:: What you have to do ::
Among the entries that follow, count the lines with the word "pulse" and report the number by itself.

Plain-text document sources
▼

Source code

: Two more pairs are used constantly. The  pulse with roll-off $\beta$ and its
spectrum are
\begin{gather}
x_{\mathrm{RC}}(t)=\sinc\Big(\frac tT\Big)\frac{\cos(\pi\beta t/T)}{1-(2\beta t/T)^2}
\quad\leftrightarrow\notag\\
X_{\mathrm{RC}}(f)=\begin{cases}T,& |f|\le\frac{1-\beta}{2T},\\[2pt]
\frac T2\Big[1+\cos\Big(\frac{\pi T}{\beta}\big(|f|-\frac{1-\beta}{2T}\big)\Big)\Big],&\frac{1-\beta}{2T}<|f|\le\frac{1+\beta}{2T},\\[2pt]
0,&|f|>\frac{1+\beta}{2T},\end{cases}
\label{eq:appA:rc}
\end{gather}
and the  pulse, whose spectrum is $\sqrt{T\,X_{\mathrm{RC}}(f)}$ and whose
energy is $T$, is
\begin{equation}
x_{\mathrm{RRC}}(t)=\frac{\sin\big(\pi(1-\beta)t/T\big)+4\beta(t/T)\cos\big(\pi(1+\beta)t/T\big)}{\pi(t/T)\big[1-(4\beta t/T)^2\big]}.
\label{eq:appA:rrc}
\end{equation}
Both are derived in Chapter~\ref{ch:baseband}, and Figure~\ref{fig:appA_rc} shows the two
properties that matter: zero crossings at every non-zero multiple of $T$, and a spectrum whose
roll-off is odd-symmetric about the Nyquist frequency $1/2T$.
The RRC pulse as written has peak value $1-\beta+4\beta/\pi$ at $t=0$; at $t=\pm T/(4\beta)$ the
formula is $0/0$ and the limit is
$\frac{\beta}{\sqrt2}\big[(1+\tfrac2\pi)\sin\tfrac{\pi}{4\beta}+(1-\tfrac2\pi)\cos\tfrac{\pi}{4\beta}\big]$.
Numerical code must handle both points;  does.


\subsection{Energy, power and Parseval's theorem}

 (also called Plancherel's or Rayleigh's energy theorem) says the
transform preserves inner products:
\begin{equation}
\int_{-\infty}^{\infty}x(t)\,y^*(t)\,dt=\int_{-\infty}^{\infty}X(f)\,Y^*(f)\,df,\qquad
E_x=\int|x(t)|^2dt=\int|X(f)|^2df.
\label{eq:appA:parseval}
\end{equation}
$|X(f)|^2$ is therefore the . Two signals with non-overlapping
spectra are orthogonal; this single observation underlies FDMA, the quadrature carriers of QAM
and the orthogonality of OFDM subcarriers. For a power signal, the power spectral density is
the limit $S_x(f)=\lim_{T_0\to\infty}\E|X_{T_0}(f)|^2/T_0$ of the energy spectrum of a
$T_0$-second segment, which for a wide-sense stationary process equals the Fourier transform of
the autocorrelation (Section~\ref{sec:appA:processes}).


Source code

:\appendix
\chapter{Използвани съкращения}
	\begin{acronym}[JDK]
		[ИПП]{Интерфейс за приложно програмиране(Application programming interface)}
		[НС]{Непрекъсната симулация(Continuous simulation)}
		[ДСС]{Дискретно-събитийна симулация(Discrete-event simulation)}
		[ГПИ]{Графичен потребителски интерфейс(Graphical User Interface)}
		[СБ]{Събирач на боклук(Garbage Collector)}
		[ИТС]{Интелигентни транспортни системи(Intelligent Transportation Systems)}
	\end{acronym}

▲

:: Finished exercise ::
3